It was supposed to be a storybook ending. Assumption College senior third-string hockey goalie Tyler Stillings gets his first start in years and leads the team to victory. It was supposed to be my day for glory. Instead, it was over in just 20 minutes.
On January 30, 2016, I gave up three goals in the first period against Southern New Hampshire and was taken out of the game. The team then rallied and eventually tied 5-5. My only opportunity had passed me by. I acted like I was happy for my teammates but a selfish part of me knew my moment had passed. As I boarded the bus for the ride home, I was disappointed but I wasn’t devastated.
You see, for my first three years of college, what happened that night probably would have killed me. For the first 23 years of my life, hockey defined me as a person. I was a hockey player and a pretty good one at that. Youth hockey, prep school, juniors—no matter where I went, I just seemed to be better than everyone else. At times I had been a Division I prospect, but Division II Assumption recruited me to eventually be the starting goalie. Hockey was everything to me. My life consisted of going to class, socializing and playing hockey. It left little time for other things. Hockey was, after all, who I was as a person.
College changed everything. Early in my first year at Assumption, I played poorly in a few games and then was injured for months. The other goalies on the team stayed healthy and when I returned, they simply played better than me. I was soon relegated to the bench as the third-string goalie.

For the next three years, I remained in this purgatory. I worked really hard but never seemed to be able to catch a break. I barely played and when I did, my stats were terrible. I became depressed. I would spend Friday nights before games lying in my bed staring at the ceiling. Life seemed hopeless. By my own definition, I felt like a failure.

After junior year, I realized something had to change. I had lost people and experiences by caring so much about hockey. Yet I couldn’t quit. I still loved the program and my teammates at Assumption. Instead, I realized the answer was not quitting hockey but expanding myself beyond it.

So in my senior year, I decided to become an orientation leader, an alumni ambassador and a tutor in the Academic Support Center. In these roles with the amazing people I met, I began to see myself as a person outside of the rink. I decided to pick up an English minor, lead a mental health charity and cultivate a desire to travel all while still playing hockey this winter.
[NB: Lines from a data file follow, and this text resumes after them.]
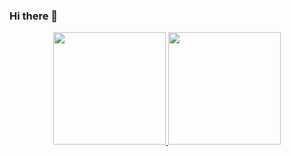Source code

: ### Hi there 👋
<p align="center">
<a href="https://github.com/Atlas78">
<img height="180em" src="https://github-readme-stats-eight-theta.vercel.app/api?username=Atlas78&show_icons=true&theme=algolia&include_all_commits=true&count_private=true"/>
<img height="180em" src="https://github-readme-stats-eight-theta.vercel.app/api/top-langs/?username=Atlas78&layout=compact"/>
</a>
</p>
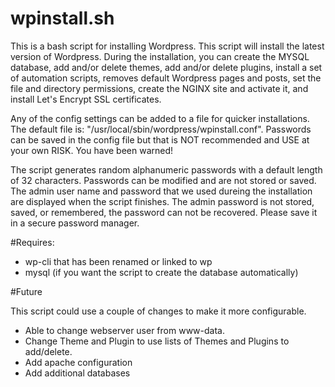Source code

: # wpinstall.sh
This is a bash script for installing Wordpress. This script will install the latest version of Wordpress. During the installation, you can create the MYSQL database, add and/or delete themes, add and/or delete plugins, install a set of automation scripts, removes default Wordpress pages and posts, set the file and directory permissions, create the NGINX site and activate it, and install Let's Encrypt SSL certificates.

Any of the config settings can be added to a file for quicker installations. The default file is: "/usr/local/sbin/wordpress/wpinstall.conf". Passwords can be saved in the config file but that is NOT recommended and USE at your own RISK. You have been warned! 

The script generates random alphanumeric passwords with a default length of 32 characters. Passwords can be modified and are not stored or saved. The admin user name and password that we used dureing the installation are displayed when the script finishes. The admin password is not stored, saved, or remembered, the password can not be recovered. Please save it in a secure password manager.

#Requires:
* wp-cli that has been renamed or linked to wp
* mysql (if you want the script to create the database automatically)

#Future

This script could use a couple of changes to make it more configurable.
* Able to change webserver user from www-data.
* Change Theme and Plugin to use lists of Themes and Plugins to add/delete.
* Add apache configuration
* Add additional databases
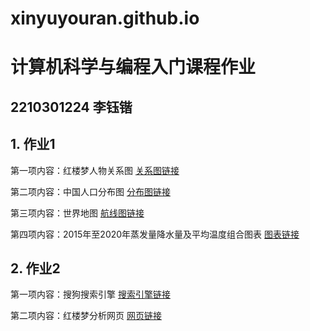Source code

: # xinyuyouran.github.io
# 计算机科学与编程入门课程作业
## 2210301224 李钰锴
## 1. 作业1
第一项内容：红楼梦人物关系图
[关系图链接](http://xinyuyouran.github.io/关系图-红楼梦.html)

第二项内容：中国人口分布图
[分布图链接](http://xinyuyouran.github.io/中国各省人口分布图.html)

第三项内容：世界地图
[航线图链接](http://xinyuyouran.github.io/航线图.html)

第四项内容：2015年至2020年蒸发量降水量及平均温度组合图表
[图表链接](http://xinyuyouran.github.io/2015年至2020年降水量与蒸发量及平均温度表.html)

## 2. 作业2
第一项内容：搜狗搜索引擎
[搜索引擎链接](http://xinyuyouran.github.io/搜狗搜索引擎.html)

第二项内容：红楼梦分析网页
[网页链接](http://xinyuyouran.github.io/红楼梦著作分析.html)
In doings so, I realized for the first 23 years of my life, I did not exist. Tyler Stillings the hockey player existed instead. The kid who loved to read Hemingway novels, watch history documentaries and think deeply about life. That guy was just not around. I couldn’t deal with the pressure of life so I put on a mask and I didn’t take it off when the games and practices ended. I thought hockey was what made me “cool.” I thought it was made guys be my friends and what made girls like me.

The real Tyler underneath that hockey mask had to reveal himself and I’m glad he did it this year. When you let singular things define you, you ride an unimaginable roller coaster of emotions and expectations that come with it. My message to the Assumption community is to not let yourself be one-dimensional like I did for so long. Find balance. If you’re a super focused athlete, do something different. Take an art class or study abroad. If you’re a Resident Assistant or typically straight-edge student, go out on a Thursday night and enjoy yourself once in a while.

Work never ends, but college does. Don’t limit yourself now by your own definition of yourself. To be alive and to be a person is to be complicated and defined by multiple things.

Hockey will always be a large part of who I am. But it is just that: part of a complicated human being. At the end of this weird journey, Tyler Stillings the college hockey player may be considered a failure. But Tyler Stillings the person certainly won’t be. I’m excited to see where he goes next.